Copy out the whole listing below exactly.

↓

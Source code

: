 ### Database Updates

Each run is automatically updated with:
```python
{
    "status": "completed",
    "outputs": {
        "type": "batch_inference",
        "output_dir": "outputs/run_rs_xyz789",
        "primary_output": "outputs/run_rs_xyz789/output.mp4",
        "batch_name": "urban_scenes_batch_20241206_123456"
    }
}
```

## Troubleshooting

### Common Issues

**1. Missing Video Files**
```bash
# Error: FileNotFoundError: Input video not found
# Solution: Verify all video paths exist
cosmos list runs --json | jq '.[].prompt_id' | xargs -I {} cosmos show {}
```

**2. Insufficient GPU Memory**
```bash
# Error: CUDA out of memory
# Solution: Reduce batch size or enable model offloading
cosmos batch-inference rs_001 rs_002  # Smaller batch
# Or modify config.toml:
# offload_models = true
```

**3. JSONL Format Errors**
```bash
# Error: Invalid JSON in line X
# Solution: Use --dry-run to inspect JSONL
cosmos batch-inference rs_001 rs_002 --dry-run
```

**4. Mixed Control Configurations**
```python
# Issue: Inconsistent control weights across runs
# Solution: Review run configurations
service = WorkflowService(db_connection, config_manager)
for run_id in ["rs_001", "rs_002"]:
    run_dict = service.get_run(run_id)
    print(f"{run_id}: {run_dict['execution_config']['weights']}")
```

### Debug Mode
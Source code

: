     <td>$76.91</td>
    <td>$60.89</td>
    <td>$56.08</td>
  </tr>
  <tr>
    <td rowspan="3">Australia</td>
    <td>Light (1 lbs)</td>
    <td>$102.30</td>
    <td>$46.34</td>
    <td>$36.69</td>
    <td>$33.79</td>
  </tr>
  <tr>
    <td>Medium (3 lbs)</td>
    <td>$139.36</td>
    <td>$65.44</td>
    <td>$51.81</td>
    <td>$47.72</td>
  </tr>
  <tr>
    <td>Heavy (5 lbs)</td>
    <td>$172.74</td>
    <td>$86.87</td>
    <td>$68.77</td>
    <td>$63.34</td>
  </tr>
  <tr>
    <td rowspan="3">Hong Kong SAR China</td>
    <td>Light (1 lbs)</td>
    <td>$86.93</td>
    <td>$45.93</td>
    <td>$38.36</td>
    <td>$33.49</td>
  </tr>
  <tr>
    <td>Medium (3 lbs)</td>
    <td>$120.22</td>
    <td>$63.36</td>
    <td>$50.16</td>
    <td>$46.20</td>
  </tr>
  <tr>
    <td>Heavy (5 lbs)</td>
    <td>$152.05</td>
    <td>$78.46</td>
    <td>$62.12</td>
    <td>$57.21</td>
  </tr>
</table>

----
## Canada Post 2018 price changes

↑

> Result below
Source code

: ### Database Updates

Each run is automatically updated with:
```python
{
    "status": "completed",
    "outputs": {
        "type": "batch_inference",
        "output_dir": "outputs/run_rs_xyz789",
        "primary_output": "outputs/run_rs_xyz789/output.mp4",
        "batch_name": "urban_scenes_batch_20241206_123456"
    }
}
```

## Troubleshooting

### Common Issues

**1. Missing Video Files**
```bash
# Error: FileNotFoundError: Input video not found
# Solution: Verify all video paths exist
cosmos list runs --json | jq '.[].prompt_id' | xargs -I {} cosmos show {}
```

**2. Insufficient GPU Memory**
```bash
# Error: CUDA out of memory
# Solution: Reduce batch size or enable model offloading
cosmos batch-inference rs_001 rs_002  # Smaller batch
# Or modify config.toml:
# offload_models = true
```

**3. JSONL Format Errors**
```bash
# Error: Invalid JSON in line X
# Solution: Use --dry-run to inspect JSONL
cosmos batch-inference rs_001 rs_002 --dry-run
```

**4. Mixed Control Configurations**
```python
# Issue: Inconsistent control weights across runs
# Solution: Review run configurations
service = WorkflowService(db_connection, config_manager)
for run_id in ["rs_001", "rs_002"]:
    run_dict = service.get_run(run_id)
    print(f"{run_id}: {run_dict['execution_config']['weights']}")
```

### Debug Mode
Source code

:     <td>$76.91</td>
    <td>$60.89</td>
    <td>$56.08</td>
  </tr>
  <tr>
    <td rowspan="3">Australia</td>
    <td>Light (1 lbs)</td>
    <td>$102.30</td>
    <td>$46.34</td>
    <td>$36.69</td>
    <td>$33.79</td>
  </tr>
  <tr>
    <td>Medium (3 lbs)</td>
    <td>$139.36</td>
    <td>$65.44</td>
    <td>$51.81</td>
    <td>$47.72</td>
  </tr>
  <tr>
    <td>Heavy (5 lbs)</td>
    <td>$172.74</td>
    <td>$86.87</td>
    <td>$68.77</td>
    <td>$63.34</td>
  </tr>
  <tr>
    <td rowspan="3">Hong Kong SAR China</td>
    <td>Light (1 lbs)</td>
    <td>$86.93</td>
    <td>$45.93</td>
    <td>$38.36</td>
    <td>$33.49</td>
  </tr>
  <tr>
    <td>Medium (3 lbs)</td>
    <td>$120.22</td>
    <td>$63.36</td>
    <td>$50.16</td>
    <td>$46.20</td>
  </tr>
  <tr>
    <td>Heavy (5 lbs)</td>
    <td>$152.05</td>
    <td>$78.46</td>
    <td>$62.12</td>
    <td>$57.21</td>
  </tr>
</table>

----
## Canada Post 2018 price changes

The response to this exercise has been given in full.